- _REQUIREMENT_:
The answer must be an exact copy of every entry, with no pictures in it.

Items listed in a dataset
◇ ◇ ◇ ◇ ◇ ◇ ◇

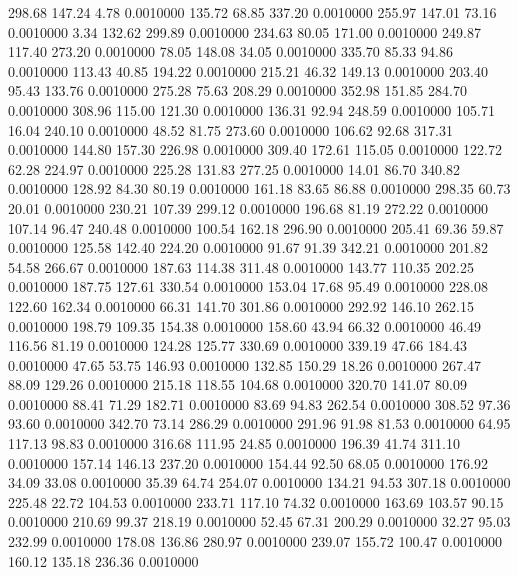  298.68  147.24    4.78   0.0010000
 135.72   68.85  337.20   0.0010000
 255.97  147.01   73.16   0.0010000
   3.34  132.62  299.89   0.0010000
 234.63   80.05  171.00   0.0010000
 249.87  117.40  273.20   0.0010000
  78.05  148.08   34.05   0.0010000
 335.70   85.33   94.86   0.0010000
 113.43   40.85  194.22   0.0010000
 215.21   46.32  149.13   0.0010000
 203.40   95.43  133.76   0.0010000
 275.28   75.63  208.29   0.0010000
 352.98  151.85  284.70   0.0010000
 308.96  115.00  121.30   0.0010000
 136.31   92.94  248.59   0.0010000
 105.71   16.04  240.10   0.0010000
  48.52   81.75  273.60   0.0010000
 106.62   92.68  317.31   0.0010000
 144.80  157.30  226.98   0.0010000
 309.40  172.61  115.05   0.0010000
 122.72   62.28  224.97   0.0010000
 225.28  131.83  277.25   0.0010000
  14.01   86.70  340.82   0.0010000
 128.92   84.30   80.19   0.0010000
 161.18   83.65   86.88   0.0010000
 298.35   60.73   20.01   0.0010000
 230.21  107.39  299.12   0.0010000
 196.68   81.19  272.22   0.0010000
 107.14   96.47  240.48   0.0010000
 100.54  162.18  296.90   0.0010000
 205.41   69.36   59.87   0.0010000
 125.58  142.40  224.20   0.0010000
  91.67   91.39  342.21   0.0010000
 201.82   54.58  266.67   0.0010000
 187.63  114.38  311.48   0.0010000
 143.77  110.35  202.25   0.0010000
 187.75  127.61  330.54   0.0010000
 153.04   17.68   95.49   0.0010000
 228.08  122.60  162.34   0.0010000
  66.31  141.70  301.86   0.0010000
 292.92  146.10  262.15   0.0010000
 198.79  109.35  154.38   0.0010000
 158.60   43.94   66.32   0.0010000
  46.49  116.56   81.19   0.0010000
 124.28  125.77  330.69   0.0010000
 339.19   47.66  184.43   0.0010000
  47.65   53.75  146.93   0.0010000
 132.85  150.29   18.26   0.0010000
 267.47   88.09  129.26   0.0010000
 215.18  118.55  104.68   0.0010000
 320.70  141.07   80.09   0.0010000
  88.41   71.29  182.71   0.0010000
  83.69   94.83  262.54   0.0010000
 308.52   97.36   93.60   0.0010000
 342.70   73.14  286.29   0.0010000
 291.96   91.98   81.53   0.0010000
  64.95  117.13   98.83   0.0010000
 316.68  111.95   24.85   0.0010000
 196.39   41.74  311.10   0.0010000
 157.14  146.13  237.20   0.0010000
 154.44   92.50   68.05   0.0010000
 176.92   34.09   33.08   0.0010000
  35.39   64.74  254.07   0.0010000
 134.21   94.53  307.18   0.0010000
 225.48   22.72  104.53   0.0010000
 233.71  117.10   74.32   0.0010000
 163.69  103.57   90.15   0.0010000
 210.69   99.37  218.19   0.0010000
  52.45   67.31  200.29   0.0010000
  32.27   95.03  232.99   0.0010000
 178.08  136.86  280.97   0.0010000
 239.07  155.72  100.47   0.0010000
 160.12  135.18  236.36   0.0010000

◇ ◇ ◇ ◇ ◇ ◇ ◇

- _PROBLEM SOLUTION_:
  298.68  147.24    4.78   0.0010000
 135.72   68.85  337.20   0.0010000
 255.97  147.01   73.16   0.0010000
   3.34  132.62  299.89   0.0010000
 234.63   80.05  171.00   0.0010000
 249.87  117.40  273.20   0.0010000
  78.05  148.08   34.05   0.0010000
 335.70   85.33   94.86   0.0010000
 113.43   40.85  194.22   0.0010000
 215.21   46.32  149.13   0.0010000
 203.40   95.43  133.76   0.0010000
 275.28   75.63  208.29   0.0010000
 352.98  151.85  284.70   0.0010000
 308.96  115.00  121.30   0.0010000
 136.31   92.94  248.59   0.0010000
 105.71   16.04  240.10   0.0010000
  48.52   81.75  273.60   0.0010000
 106.62   92.68  317.31   0.0010000
 144.80  157.30  226.98   0.0010000
 309.40  172.61  115.05   0.0010000
 122.72   62.28  224.97   0.0010000
 225.28  131.83  277.25   0.0010000
  14.01   86.70  340.82   0.0010000
 128.92   84.30   80.19   0.0010000
 161.18   83.65   86.88   0.0010000
 298.35   60.73   20.01   0.0010000
 230.21  107.39  299.12   0.0010000
 196.68   81.19  272.22   0.0010000
 107.14   96.47  240.48   0.0010000
 100.54  162.18  296.90   0.0010000
 205.41   69.36   59.87   0.0010000
 125.58  142.40  224.20   0.0010000
  91.67   91.39  342.21   0.0010000
 201.82   54.58  266.67   0.0010000
 187.63  114.38  311.48   0.0010000
 143.77  110.35  202.25   0.0010000
 187.75  127.61  330.54   0.0010000
 153.04   17.68   95.49   0.0010000
 228.08  122.60  162.34   0.0010000
  66.31  141.70  301.86   0.0010000
 292.92  146.10  262.15   0.0010000
 198.79  109.35  154.38   0.0010000
 158.60   43.94   66.32   0.0010000
  46.49  116.56   81.19   0.0010000
 124.28  125.77  330.69   0.0010000
 339.19   47.66  184.43   0.0010000
  47.65   53.75  146.93   0.0010000
 132.85  150.29   18.26   0.0010000
 267.47   88.09  129.26   0.0010000
 215.18  118.55  104.68   0.0010000
 320.70  141.07   80.09   0.0010000
  88.41   71.29  182.71   0.0010000
  83.69   94.83  262.54   0.0010000
 308.52   97.36   93.60   0.0010000
 342.70   73.14  286.29   0.0010000
 291.96   91.98   81.53   0.0010000
  64.95  117.13   98.83   0.0010000
 316.68  111.95   24.85   0.0010000
 196.39   41.74  311.10   0.0010000
 157.14  146.13  237.20   0.0010000
 154.44   92.50   68.05   0.0010000
 176.92   34.09   33.08   0.0010000
  35.39   64.74  254.07   0.0010000
 134.21   94.53  307.18   0.0010000
 225.48   22.72  104.53   0.0010000
 233.71  117.10   74.32   0.0010000
 163.69  103.57   90.15   0.0010000
 210.69   99.37  218.19   0.0010000
  52.45   67.31  200.29   0.0010000
  32.27   95.03  232.99   0.0010000
 178.08  136.86  280.97   0.0010000
 239.07  155.72  100.47   0.0010000
 160.12  135.18  236.36   0.0010000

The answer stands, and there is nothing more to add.